#### [Try it]
Wherever a line holds the word "greater", copy that line from the data.

Saved entries:

+-------+

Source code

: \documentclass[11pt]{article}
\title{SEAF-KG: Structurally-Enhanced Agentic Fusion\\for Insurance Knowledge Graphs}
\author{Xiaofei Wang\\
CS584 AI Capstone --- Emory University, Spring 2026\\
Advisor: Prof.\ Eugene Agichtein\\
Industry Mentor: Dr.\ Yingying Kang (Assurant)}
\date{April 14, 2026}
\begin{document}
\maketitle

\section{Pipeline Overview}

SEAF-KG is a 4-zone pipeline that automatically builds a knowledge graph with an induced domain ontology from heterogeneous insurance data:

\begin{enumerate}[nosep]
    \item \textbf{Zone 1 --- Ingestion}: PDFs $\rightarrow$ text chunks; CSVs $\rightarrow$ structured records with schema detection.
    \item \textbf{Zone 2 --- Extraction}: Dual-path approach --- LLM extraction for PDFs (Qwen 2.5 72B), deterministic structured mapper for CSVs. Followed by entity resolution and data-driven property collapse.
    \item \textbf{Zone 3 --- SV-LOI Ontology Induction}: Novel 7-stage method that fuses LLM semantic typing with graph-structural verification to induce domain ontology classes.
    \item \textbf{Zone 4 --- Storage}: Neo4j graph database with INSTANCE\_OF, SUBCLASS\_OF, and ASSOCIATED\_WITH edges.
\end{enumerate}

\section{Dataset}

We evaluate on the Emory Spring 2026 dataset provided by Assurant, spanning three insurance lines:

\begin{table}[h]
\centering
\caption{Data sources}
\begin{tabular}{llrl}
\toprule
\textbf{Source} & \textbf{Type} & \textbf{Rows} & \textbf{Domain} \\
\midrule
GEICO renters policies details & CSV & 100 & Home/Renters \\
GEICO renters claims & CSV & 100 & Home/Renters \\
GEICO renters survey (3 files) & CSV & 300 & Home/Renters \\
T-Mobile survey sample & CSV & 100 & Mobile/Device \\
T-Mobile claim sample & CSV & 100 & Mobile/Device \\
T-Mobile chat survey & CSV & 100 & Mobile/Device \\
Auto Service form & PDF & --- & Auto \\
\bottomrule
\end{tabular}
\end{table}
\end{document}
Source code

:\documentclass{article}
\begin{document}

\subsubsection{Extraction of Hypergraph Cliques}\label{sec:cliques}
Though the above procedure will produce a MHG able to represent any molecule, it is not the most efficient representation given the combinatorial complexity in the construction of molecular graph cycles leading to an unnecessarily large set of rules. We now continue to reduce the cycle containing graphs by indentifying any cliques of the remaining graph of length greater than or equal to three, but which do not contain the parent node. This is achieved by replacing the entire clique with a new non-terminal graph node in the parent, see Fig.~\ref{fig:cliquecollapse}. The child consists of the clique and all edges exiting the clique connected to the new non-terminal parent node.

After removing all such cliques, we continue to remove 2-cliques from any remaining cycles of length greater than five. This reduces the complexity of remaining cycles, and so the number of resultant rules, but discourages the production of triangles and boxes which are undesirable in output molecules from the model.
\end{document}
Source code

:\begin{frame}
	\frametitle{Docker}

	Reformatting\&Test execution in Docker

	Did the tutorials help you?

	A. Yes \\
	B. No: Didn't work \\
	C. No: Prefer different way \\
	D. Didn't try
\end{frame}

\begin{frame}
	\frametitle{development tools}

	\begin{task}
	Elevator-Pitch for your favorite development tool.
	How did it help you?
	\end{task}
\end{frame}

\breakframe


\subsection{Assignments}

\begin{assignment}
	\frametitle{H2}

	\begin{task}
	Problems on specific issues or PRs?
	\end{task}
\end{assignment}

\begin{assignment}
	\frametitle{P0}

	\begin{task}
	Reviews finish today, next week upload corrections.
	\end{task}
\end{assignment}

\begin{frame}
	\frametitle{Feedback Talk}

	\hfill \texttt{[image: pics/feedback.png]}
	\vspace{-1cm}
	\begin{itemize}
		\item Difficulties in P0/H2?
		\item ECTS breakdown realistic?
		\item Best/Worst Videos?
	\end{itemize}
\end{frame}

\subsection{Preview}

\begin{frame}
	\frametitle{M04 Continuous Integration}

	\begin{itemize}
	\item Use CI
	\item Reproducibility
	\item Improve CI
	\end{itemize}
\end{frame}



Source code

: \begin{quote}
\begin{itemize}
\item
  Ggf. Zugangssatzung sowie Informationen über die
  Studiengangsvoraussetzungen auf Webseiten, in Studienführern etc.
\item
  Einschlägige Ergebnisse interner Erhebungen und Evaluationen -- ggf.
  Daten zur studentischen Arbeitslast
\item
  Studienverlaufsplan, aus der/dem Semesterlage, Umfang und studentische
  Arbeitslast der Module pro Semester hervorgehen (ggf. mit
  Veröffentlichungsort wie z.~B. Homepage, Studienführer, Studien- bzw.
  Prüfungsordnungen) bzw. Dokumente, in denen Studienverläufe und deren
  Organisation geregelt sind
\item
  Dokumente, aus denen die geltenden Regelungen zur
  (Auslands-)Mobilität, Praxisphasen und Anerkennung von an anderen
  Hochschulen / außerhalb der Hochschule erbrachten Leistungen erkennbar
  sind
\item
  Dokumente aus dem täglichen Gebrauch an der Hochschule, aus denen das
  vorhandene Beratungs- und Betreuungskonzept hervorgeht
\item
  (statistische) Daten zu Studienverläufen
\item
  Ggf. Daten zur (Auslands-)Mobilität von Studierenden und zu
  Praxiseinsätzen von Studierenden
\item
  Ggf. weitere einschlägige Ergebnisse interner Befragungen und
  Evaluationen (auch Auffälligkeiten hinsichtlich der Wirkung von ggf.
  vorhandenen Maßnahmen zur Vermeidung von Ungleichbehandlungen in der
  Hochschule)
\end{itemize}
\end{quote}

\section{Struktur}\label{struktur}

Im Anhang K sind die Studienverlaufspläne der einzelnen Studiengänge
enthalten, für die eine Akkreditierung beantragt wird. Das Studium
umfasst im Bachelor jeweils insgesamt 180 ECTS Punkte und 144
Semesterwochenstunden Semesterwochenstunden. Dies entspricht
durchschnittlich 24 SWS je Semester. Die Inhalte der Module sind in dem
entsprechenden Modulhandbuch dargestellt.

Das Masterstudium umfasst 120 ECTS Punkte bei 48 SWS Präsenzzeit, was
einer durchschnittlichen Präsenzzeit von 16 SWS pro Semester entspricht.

+-------+

#### [Expected output]
Though the above procedure will produce a MHG able to represent any molecule, it is not the most efficient representation given the combinatorial complexity in the construction of molecular graph cycles leading to an unnecessarily large set of rules. We now continue to reduce the cycle containing graphs by indentifying any cliques of the remaining graph of length greater than or equal to three, but which do not contain the parent node. This is achieved by replacing the entire clique with a new non-terminal graph node in the parent, see Fig.~\ref{fig:cliquecollapse}. The child consists of the clique and all edges exiting the clique connected to the new non-terminal parent node.
After removing all such cliques, we continue to remove 2-cliques from any remaining cycles of length greater than five. This reduces the complexity of remaining cycles, and so the number of resultant rules, but discourages the production of triangles and boxes which are undesirable in output molecules from the model.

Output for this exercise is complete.